Underlying vulnerabilities in the global supply chain became apparent in the recent chip shortage. Chips are the indispensable core product for autos, personal electronics, and home appliances. Because of the shortage and delays in the supply chain, the auto industry could experience a $61 billion loss in revenue.
The problem has escalated to the point where governments are getting involved to help alleviate short-term bottlenecks and to develop policies that protect the stability of the semiconductor supply chain in order to avoid disruptions over the long run.
The United States is the global leader in chip design, with American companies accounting for 47% of global chip sales in 2019. America has the edge because we still attract top talent from around the world to design chips, and also because American companies invest over 16.5% of their R&D spending on semiconductors.
The key challenge comes from the fact that the United States may be the leader in chip design, but almost all the manufacturing takes place in East Asia (Taiwan and South Korea). To build a fabrication facility for semiconducting chips takes anywhere from 24 to 42 months and can cost between $1.7 billion to $5.4 billion to construct, depending on the type of chips manufactured. To make things worse, there was a combination of natural disasters and fabrication incidents that made the shortage even worse. This problem cannot be fixed overnight.
Here are several key trends:
- Over the next ten years, countries will incentivize the “reshoring” of the semiconductor supply chain to protect their country’s industries.

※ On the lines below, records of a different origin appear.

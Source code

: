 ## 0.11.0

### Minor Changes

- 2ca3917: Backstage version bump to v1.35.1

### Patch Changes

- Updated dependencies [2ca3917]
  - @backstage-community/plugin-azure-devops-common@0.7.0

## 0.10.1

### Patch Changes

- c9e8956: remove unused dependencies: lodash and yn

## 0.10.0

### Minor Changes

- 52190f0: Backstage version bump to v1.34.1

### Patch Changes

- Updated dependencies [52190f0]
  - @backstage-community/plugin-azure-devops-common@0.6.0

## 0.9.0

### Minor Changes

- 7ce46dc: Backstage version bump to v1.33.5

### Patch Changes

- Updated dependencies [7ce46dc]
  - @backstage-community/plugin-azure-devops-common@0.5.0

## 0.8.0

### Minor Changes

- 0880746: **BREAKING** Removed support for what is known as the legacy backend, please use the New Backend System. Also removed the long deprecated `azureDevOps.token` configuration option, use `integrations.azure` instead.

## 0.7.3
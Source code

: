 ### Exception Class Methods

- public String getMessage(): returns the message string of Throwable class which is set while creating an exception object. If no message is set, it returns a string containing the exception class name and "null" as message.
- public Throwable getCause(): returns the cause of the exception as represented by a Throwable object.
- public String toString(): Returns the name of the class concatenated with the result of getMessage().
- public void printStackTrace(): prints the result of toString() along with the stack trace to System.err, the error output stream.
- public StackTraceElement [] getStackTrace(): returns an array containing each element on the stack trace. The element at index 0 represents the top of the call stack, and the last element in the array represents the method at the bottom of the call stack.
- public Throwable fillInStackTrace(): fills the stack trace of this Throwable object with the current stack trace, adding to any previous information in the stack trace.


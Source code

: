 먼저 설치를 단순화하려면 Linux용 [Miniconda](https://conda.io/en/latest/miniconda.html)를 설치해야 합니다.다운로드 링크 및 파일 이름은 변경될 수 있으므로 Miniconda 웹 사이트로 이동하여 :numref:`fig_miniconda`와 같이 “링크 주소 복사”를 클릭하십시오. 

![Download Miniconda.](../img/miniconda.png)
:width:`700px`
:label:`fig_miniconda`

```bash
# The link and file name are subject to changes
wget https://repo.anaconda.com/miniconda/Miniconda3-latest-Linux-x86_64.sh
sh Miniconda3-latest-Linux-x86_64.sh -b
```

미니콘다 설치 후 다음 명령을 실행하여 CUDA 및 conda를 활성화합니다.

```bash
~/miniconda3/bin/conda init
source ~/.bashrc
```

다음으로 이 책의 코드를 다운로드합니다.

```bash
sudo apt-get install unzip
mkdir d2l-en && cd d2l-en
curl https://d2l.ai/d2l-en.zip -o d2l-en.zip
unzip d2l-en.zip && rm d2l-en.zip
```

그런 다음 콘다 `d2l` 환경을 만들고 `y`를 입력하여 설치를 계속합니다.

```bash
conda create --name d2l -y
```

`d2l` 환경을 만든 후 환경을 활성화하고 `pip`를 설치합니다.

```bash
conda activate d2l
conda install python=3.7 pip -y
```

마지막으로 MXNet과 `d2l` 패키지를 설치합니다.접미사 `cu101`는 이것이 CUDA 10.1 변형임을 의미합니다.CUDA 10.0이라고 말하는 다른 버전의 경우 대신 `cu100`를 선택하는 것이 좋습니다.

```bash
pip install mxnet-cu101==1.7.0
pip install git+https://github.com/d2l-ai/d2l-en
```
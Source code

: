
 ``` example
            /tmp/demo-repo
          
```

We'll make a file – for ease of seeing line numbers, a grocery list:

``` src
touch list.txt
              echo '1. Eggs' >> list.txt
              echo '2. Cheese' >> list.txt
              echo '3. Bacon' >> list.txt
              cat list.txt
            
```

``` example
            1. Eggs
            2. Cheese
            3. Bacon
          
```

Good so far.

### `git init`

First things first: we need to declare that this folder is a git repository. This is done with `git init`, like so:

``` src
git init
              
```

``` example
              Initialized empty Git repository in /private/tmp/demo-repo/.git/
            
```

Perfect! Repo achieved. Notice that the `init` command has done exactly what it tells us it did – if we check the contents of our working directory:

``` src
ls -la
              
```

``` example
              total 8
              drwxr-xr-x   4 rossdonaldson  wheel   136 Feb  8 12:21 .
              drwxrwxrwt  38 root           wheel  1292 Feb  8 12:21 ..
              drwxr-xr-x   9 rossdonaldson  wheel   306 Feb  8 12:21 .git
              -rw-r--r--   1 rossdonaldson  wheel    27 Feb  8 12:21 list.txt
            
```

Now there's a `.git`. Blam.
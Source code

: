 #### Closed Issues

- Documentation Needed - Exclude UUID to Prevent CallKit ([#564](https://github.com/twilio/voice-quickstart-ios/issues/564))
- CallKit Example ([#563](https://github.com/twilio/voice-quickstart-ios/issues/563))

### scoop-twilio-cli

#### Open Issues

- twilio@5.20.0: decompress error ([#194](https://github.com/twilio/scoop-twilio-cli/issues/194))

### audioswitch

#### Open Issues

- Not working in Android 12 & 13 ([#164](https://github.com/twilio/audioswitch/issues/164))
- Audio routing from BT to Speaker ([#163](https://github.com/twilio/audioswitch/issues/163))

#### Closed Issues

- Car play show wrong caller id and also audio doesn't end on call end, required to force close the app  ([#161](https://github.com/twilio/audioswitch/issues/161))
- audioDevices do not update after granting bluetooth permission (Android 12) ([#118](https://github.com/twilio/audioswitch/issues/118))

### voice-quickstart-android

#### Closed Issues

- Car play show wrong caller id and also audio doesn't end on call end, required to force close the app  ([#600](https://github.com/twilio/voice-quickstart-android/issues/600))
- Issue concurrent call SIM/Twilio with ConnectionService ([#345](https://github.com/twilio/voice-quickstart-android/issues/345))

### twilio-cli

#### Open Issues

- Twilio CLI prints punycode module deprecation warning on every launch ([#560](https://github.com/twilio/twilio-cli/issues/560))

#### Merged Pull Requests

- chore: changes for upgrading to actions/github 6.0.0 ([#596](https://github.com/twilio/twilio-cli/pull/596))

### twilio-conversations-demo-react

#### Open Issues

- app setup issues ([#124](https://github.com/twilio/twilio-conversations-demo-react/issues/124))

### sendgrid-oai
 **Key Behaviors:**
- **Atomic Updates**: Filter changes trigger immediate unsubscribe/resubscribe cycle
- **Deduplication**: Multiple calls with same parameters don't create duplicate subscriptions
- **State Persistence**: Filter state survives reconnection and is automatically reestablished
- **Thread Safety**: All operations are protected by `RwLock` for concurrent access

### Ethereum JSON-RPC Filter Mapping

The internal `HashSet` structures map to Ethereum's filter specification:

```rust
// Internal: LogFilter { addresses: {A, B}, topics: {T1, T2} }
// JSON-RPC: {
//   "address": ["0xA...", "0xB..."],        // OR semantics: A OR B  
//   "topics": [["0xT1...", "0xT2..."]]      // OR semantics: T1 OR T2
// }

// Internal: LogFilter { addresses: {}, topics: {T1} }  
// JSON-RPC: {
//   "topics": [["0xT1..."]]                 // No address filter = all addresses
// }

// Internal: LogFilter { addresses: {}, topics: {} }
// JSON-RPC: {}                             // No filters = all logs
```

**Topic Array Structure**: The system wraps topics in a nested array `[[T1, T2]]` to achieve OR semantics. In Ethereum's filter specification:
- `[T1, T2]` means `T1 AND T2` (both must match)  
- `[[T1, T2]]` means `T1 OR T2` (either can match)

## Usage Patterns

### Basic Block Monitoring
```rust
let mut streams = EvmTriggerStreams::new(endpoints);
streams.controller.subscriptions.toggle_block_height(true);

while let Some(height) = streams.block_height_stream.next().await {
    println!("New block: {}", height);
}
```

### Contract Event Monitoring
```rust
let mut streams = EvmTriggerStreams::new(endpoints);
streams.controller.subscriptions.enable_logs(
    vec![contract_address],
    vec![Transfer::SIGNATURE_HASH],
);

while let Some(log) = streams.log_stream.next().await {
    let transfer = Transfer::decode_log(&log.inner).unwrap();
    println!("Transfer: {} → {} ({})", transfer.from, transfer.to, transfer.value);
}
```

- China will continue to invest heavily in fabrication and design. The Chinese recognize this is a critical long-term investment for their tech industry.
- The United States will continue to be the leader in chip design and will gain shares in manufacturing after 2020 issues are resolved. This will be a growth opportunity for communities that want to diversify their manufacturing base.
- Europe will recommit to semiconductor manufacturing to increase production to 20% of the world’s chip supply.
- More and more semiconductor companies will move away from “contract manufacturing” chips towards a fully integrated model. They will design, build, and sell chips.
- There will be a substantial investment in design and fabrication to take advantage of the surging chip demand.
- Artificial Intelligence, 5G, the Internet of Things, and driverless vehicles will lead to a massive demand for chips. The winners will be the communities and companies that make investments and pursue innovation.
With every crisis or challenge, comes opportunities. It just depends on how you view the world.